L’Allemagne était lasse du Culturkampf : en Bade, le ministère Jolly était renvoyé par le grand-duc ; en Hesse, la consigne était d’appliquer le plus doucement possible les lois contre l’Église. L’archevêque Melchers, du fond de son exil, s’intéressait au futur renouvellement du Reichstag : l’Allemagne y proclamerait-elle sa lassitude ? Il écrivait à l’évêque Martin, le 30 juin 1876 : « Si les prochaines élections répondent aux désirs du gouvernement, il n’y a pas de changement à attendre dans le Culturkampf. Si les résultats sont tels que le parti du gouvernement ne garde pas une prépondérance solide, alors on peut s’attendre à ce que le gouvernement fasse tout pour rallier le Centre. »

En janvier 1877, le peuple allemand vota. Les protestans orthodoxes eurent à se féliciter d’un renouveau du parti conservateur : de 21, le chiffre de ses membres remontait à 40. A la joie des catholiques, le Centre, qui, dans le précédent Reichstag, disposait de 91 voix, gagnait deux sièges encore.
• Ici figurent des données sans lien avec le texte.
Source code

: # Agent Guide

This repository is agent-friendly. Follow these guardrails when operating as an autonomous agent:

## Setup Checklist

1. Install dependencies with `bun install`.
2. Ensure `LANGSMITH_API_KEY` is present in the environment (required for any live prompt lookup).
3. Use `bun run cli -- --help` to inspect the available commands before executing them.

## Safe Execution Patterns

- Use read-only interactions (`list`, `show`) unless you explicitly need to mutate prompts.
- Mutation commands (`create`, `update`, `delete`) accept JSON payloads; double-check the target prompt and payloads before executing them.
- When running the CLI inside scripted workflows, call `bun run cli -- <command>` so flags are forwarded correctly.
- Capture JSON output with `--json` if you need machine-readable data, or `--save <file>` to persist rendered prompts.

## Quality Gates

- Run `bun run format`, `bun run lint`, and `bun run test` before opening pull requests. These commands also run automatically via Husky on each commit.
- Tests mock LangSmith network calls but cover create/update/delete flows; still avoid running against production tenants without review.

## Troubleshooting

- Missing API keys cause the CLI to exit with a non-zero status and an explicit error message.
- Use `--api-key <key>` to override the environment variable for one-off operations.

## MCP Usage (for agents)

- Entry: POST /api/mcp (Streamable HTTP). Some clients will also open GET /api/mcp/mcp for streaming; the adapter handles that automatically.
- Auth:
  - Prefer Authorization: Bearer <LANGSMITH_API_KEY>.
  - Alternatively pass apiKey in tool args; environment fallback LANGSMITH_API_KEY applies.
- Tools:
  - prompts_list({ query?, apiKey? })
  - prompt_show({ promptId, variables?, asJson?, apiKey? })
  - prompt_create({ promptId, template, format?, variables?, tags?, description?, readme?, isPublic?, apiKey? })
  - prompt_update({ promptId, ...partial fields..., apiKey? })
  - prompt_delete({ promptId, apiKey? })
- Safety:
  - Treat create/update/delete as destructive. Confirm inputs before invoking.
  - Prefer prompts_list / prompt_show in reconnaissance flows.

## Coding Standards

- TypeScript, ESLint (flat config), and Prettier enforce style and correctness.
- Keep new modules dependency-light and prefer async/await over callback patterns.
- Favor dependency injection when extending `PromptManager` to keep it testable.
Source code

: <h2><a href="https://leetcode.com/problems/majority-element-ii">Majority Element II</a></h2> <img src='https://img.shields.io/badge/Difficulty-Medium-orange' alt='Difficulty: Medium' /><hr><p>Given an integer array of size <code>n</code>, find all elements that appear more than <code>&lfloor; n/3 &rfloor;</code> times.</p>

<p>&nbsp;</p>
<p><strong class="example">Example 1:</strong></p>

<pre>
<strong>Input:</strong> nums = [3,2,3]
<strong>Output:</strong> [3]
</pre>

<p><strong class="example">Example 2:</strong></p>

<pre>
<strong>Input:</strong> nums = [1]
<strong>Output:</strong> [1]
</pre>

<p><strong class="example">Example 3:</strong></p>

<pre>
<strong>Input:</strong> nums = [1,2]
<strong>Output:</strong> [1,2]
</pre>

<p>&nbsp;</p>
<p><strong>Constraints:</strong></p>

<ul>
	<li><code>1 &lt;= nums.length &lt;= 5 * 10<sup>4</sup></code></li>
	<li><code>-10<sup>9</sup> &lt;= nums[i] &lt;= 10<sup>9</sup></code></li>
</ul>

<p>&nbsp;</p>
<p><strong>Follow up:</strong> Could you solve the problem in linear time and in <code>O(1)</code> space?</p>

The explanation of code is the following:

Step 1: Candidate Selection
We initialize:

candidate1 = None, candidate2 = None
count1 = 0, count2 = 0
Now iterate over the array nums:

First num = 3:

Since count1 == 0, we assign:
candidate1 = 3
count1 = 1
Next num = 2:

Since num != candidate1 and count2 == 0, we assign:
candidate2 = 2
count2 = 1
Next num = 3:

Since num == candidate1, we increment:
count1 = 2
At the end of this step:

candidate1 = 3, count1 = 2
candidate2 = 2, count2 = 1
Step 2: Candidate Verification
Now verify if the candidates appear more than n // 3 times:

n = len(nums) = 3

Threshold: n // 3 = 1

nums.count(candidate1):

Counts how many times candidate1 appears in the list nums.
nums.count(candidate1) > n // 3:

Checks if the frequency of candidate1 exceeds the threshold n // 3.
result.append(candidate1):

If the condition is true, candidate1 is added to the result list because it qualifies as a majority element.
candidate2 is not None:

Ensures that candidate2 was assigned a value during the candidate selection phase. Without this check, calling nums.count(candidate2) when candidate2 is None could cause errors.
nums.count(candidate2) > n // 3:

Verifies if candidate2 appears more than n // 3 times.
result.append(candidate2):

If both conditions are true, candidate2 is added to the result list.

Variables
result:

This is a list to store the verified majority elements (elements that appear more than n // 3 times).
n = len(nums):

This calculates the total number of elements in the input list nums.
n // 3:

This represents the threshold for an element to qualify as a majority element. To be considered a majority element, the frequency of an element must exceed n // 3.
Les nationaux-libéraux en perdaient 25 ; ils descendaient de 152 à 127. Une pareille disgrâce frappait les progressistes : ils étaient sortis 49, ils rentraient 35 ; on les sentait désunis, sans boussole. L’ascension lente, mais régulière des socialistes continuai ! : de 9, ils devenaient 12, et dans l’ensemble de l’Empire avaient obtenu 493 441 voix, — 141 770 de plus qu’en 1874. On se consolait, dans les cercles officiels, en constatant que leur parti n’était pas encore assez nombreux pour avoir le droit de déposer des motions ; mais les observateurs qui voyaient clair sentaient que la consolation n’était qu’éphémère. Ce progrès du socialisme apparaissait aux conservateurs et à l’Empereur comme la justification de leurs alarmes : gare à l’Etat, pensaient-ils, si la religion achevait de décliner !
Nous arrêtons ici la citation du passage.